[Start of section]

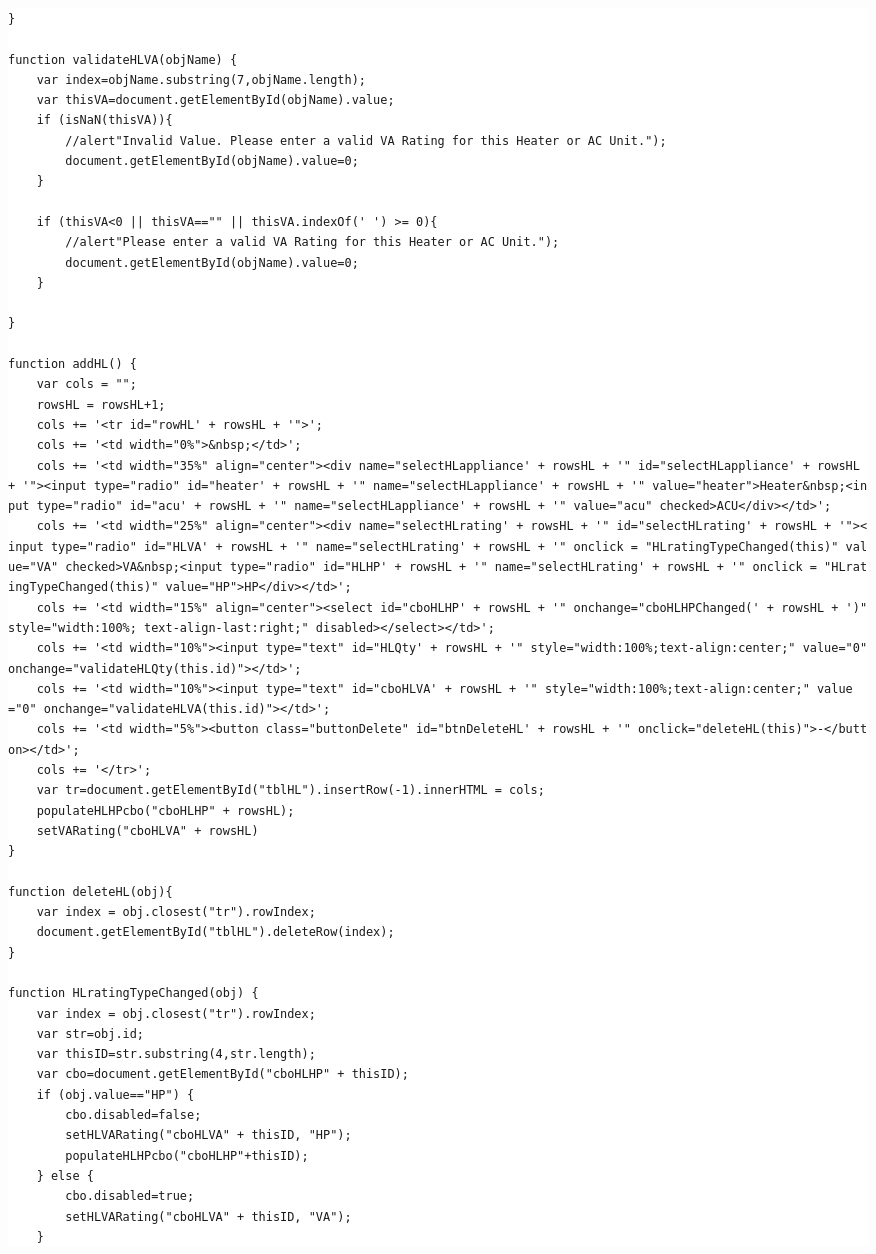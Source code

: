 	}
	
	function validateHLVA(objName) {
		var index=objName.substring(7,objName.length);
		var thisVA=document.getElementById(objName).value;
		if (isNaN(thisVA)){
			//alert"Invalid Value. Please enter a valid VA Rating for this Heater or AC Unit.");
			document.getElementById(objName).value=0;
		}
		
		if (thisVA<0 || thisVA=="" || thisVA.indexOf(' ') >= 0){
			//alert"Please enter a valid VA Rating for this Heater or AC Unit.");
			document.getElementById(objName).value=0;
		}
		
	}
	
	function addHL() {		
        var cols = "";        
        rowsHL = rowsHL+1;        
        cols += '<tr id="rowHL' + rowsHL + '">';
        cols += '<td width="0%">&nbsp;</td>';	        
        cols += '<td width="35%" align="center"><div name="selectHLappliance' + rowsHL + '" id="selectHLappliance' + rowsHL + '"><input type="radio" id="heater' + rowsHL + '" name="selectHLappliance' + rowsHL + '" value="heater">Heater&nbsp;<input type="radio" id="acu' + rowsHL + '" name="selectHLappliance' + rowsHL + '" value="acu" checked>ACU</div></td>';
        cols += '<td width="25%" align="center"><div name="selectHLrating' + rowsHL + '" id="selectHLrating' + rowsHL + '"><input type="radio" id="HLVA' + rowsHL + '" name="selectHLrating' + rowsHL + '" onclick = "HLratingTypeChanged(this)" value="VA" checked>VA&nbsp;<input type="radio" id="HLHP' + rowsHL + '" name="selectHLrating' + rowsHL + '" onclick = "HLratingTypeChanged(this)" value="HP">HP</div></td>';
       	cols += '<td width="15%" align="center"><select id="cboHLHP' + rowsHL + '" onchange="cboHLHPChanged(' + rowsHL + ')" style="width:100%; text-align-last:right;" disabled></select></td>';
       	cols += '<td width="10%"><input type="text" id="HLQty' + rowsHL + '" style="width:100%;text-align:center;" value="0" onchange="validateHLQty(this.id)"></td>';
       	cols += '<td width="10%"><input type="text" id="cboHLVA' + rowsHL + '" style="width:100%;text-align:center;" value="0" onchange="validateHLVA(this.id)"></td>';
       	cols += '<td width="5%"><button class="buttonDelete" id="btnDeleteHL' + rowsHL + '" onclick="deleteHL(this)">-</button></td>';
       	cols += '</tr>';       	
       	var tr=document.getElementById("tblHL").insertRow(-1).innerHTML = cols;  
       	populateHLHPcbo("cboHLHP" + rowsHL);
       	setVARating("cboHLVA" + rowsHL)
	}
	
	function deleteHL(obj){		
		var index = obj.closest("tr").rowIndex;
		document.getElementById("tblHL").deleteRow(index);    	   
	}
	
	function HLratingTypeChanged(obj) {
		var index = obj.closest("tr").rowIndex;
		var str=obj.id;		
		var thisID=str.substring(4,str.length);		
		var cbo=document.getElementById("cboHLHP" + thisID);
		if (obj.value=="HP") {
			cbo.disabled=false;
			setHLVARating("cboHLVA" + thisID, "HP");
			populateHLHPcbo("cboHLHP"+thisID);
		} else {
			cbo.disabled=true;			
			setHLVARating("cboHLVA" + thisID, "VA");
		}
		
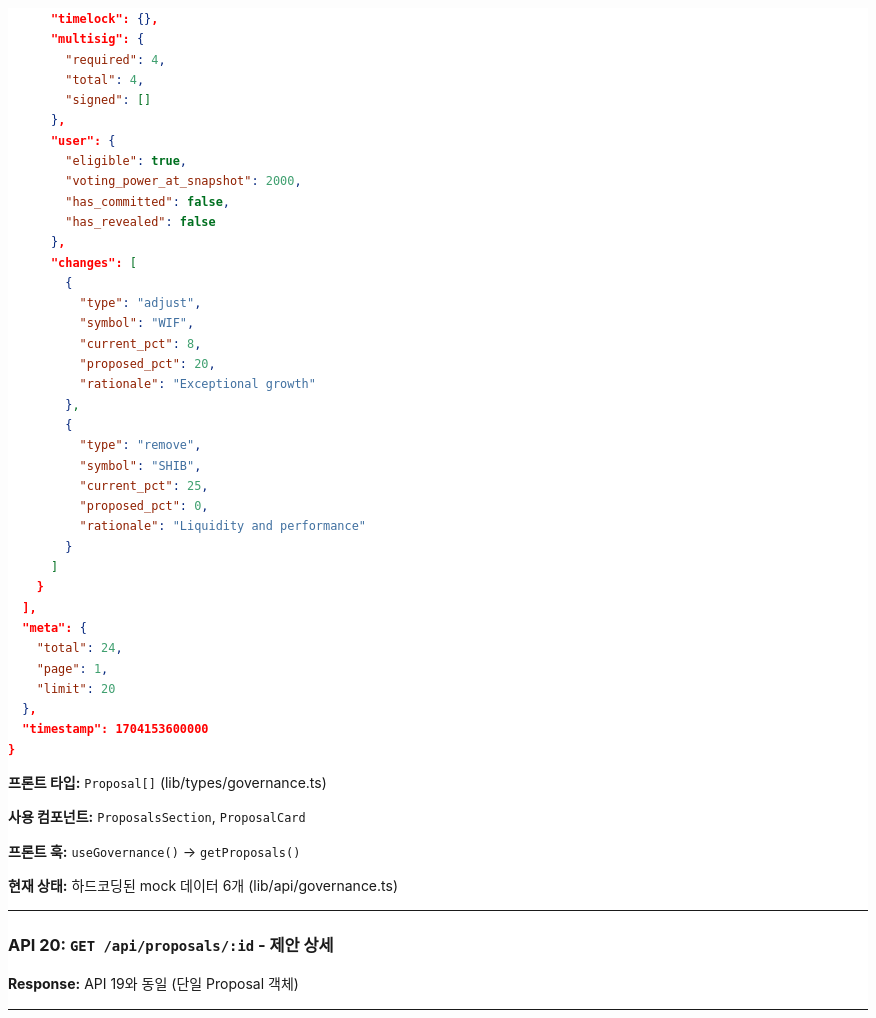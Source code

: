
 ```json
      "timelock": {},
      "multisig": {
        "required": 4,
        "total": 4,
        "signed": []
      },
      "user": {
        "eligible": true,
        "voting_power_at_snapshot": 2000,
        "has_committed": false,
        "has_revealed": false
      },
      "changes": [
        {
          "type": "adjust",
          "symbol": "WIF",
          "current_pct": 8,
          "proposed_pct": 20,
          "rationale": "Exceptional growth"
        },
        {
          "type": "remove",
          "symbol": "SHIB",
          "current_pct": 25,
          "proposed_pct": 0,
          "rationale": "Liquidity and performance"
        }
      ]
    }
  ],
  "meta": {
    "total": 24,
    "page": 1,
    "limit": 20
  },
  "timestamp": 1704153600000
}
```

**프론트 타입:** `Proposal[]` (lib/types/governance.ts)

**사용 컴포넌트:** `ProposalsSection`, `ProposalCard`

**프론트 훅:** `useGovernance()` → `getProposals()`

**현재 상태:** 하드코딩된 mock 데이터 6개 (lib/api/governance.ts)

---

### API 20: `GET /api/proposals/:id` - 제안 상세

**Response:** API 19와 동일 (단일 Proposal 객체)

---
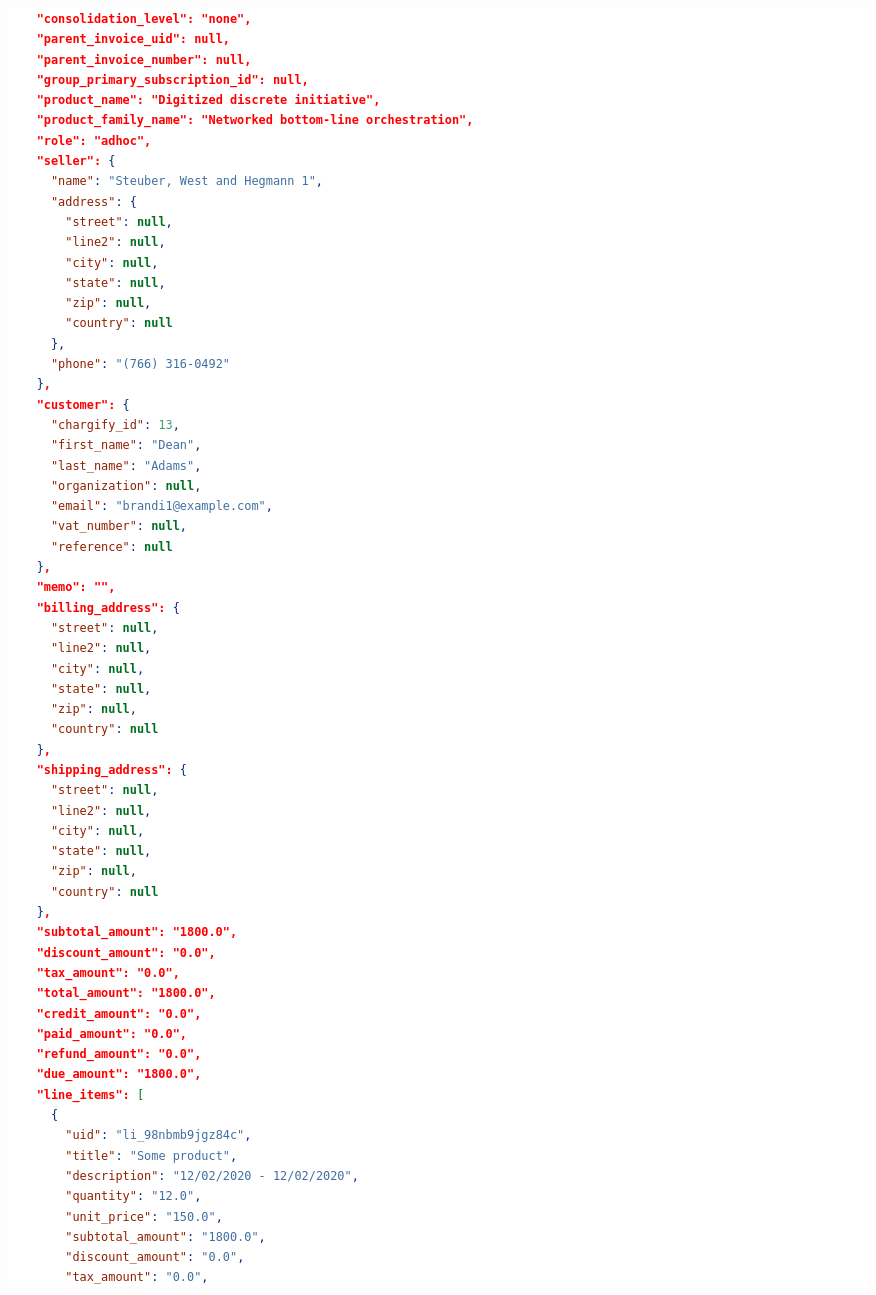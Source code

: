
 ```json
    "consolidation_level": "none",
    "parent_invoice_uid": null,
    "parent_invoice_number": null,
    "group_primary_subscription_id": null,
    "product_name": "Digitized discrete initiative",
    "product_family_name": "Networked bottom-line orchestration",
    "role": "adhoc",
    "seller": {
      "name": "Steuber, West and Hegmann 1",
      "address": {
        "street": null,
        "line2": null,
        "city": null,
        "state": null,
        "zip": null,
        "country": null
      },
      "phone": "(766) 316-0492"
    },
    "customer": {
      "chargify_id": 13,
      "first_name": "Dean",
      "last_name": "Adams",
      "organization": null,
      "email": "brandi1@example.com",
      "vat_number": null,
      "reference": null
    },
    "memo": "",
    "billing_address": {
      "street": null,
      "line2": null,
      "city": null,
      "state": null,
      "zip": null,
      "country": null
    },
    "shipping_address": {
      "street": null,
      "line2": null,
      "city": null,
      "state": null,
      "zip": null,
      "country": null
    },
    "subtotal_amount": "1800.0",
    "discount_amount": "0.0",
    "tax_amount": "0.0",
    "total_amount": "1800.0",
    "credit_amount": "0.0",
    "paid_amount": "0.0",
    "refund_amount": "0.0",
    "due_amount": "1800.0",
    "line_items": [
      {
        "uid": "li_98nbmb9jgz84c",
        "title": "Some product",
        "description": "12/02/2020 - 12/02/2020",
        "quantity": "12.0",
        "unit_price": "150.0",
        "subtotal_amount": "1800.0",
        "discount_amount": "0.0",
        "tax_amount": "0.0",
```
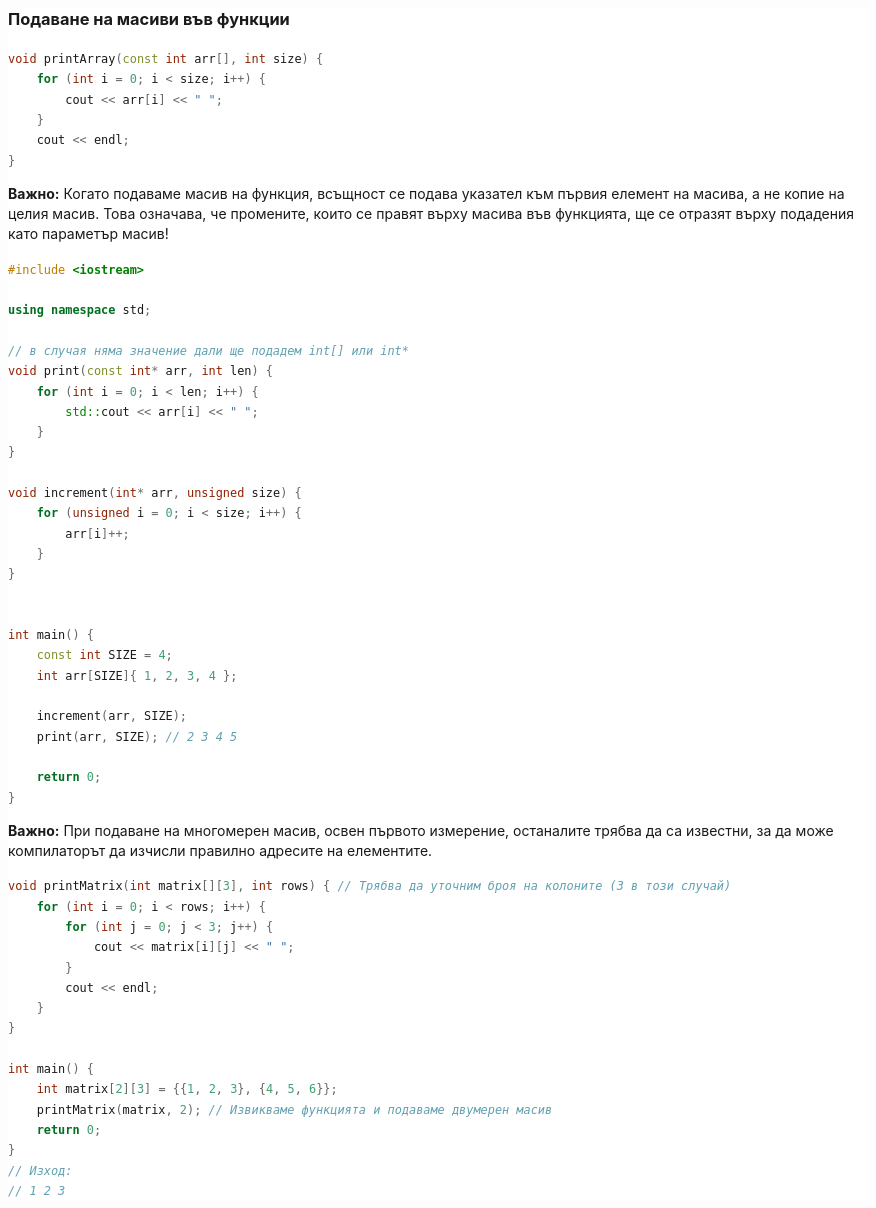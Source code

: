 
### Подаване на масиви във функции

```cpp
void printArray(const int arr[], int size) {
    for (int i = 0; i < size; i++) {
        cout << arr[i] << " ";
    }
    cout << endl;
}
```

**Важно:** Когато подаваме масив на функция, всъщност се подава указател към първия елемент на масива, а не копие на целия масив. Това означава, че промените, които се правят върху масива във функцията, ще се отразят върху подадения като параметър масив!

```cpp
#include <iostream>

using namespace std;

// в случая няма значение дали ще подадем int[] или int*
void print(const int* arr, int len) {
	for (int i = 0; i < len; i++) {
		std::cout << arr[i] << " ";
	}
}

void increment(int* arr, unsigned size) {
	for (unsigned i = 0; i < size; i++) {
		arr[i]++;
	}
}


int main() {
	const int SIZE = 4;
	int arr[SIZE]{ 1, 2, 3, 4 };

	increment(arr, SIZE);
	print(arr, SIZE); // 2 3 4 5

	return 0;
}
```

**Важно:** При подаване на многомерен масив, освен първото измерение, останалите трябва да са известни, за да може компилаторът да изчисли правилно адресите на елементите.

```cpp
void printMatrix(int matrix[][3], int rows) { // Трябва да уточним броя на колоните (3 в този случай)
    for (int i = 0; i < rows; i++) {
        for (int j = 0; j < 3; j++) {
            cout << matrix[i][j] << " ";
        }
        cout << endl;
    }
}

int main() {
    int matrix[2][3] = {{1, 2, 3}, {4, 5, 6}};
    printMatrix(matrix, 2); // Извикваме функцията и подаваме двумерен масив
    return 0;
}
// Изход:
// 1 2 3
```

[End of section]

■ **Your instructions**
From the material above, please return each line containing "const".

■ **Answer**
void printArray(const int arr[], int size) {
void print(const int* arr, int len) {
	const int SIZE = 4;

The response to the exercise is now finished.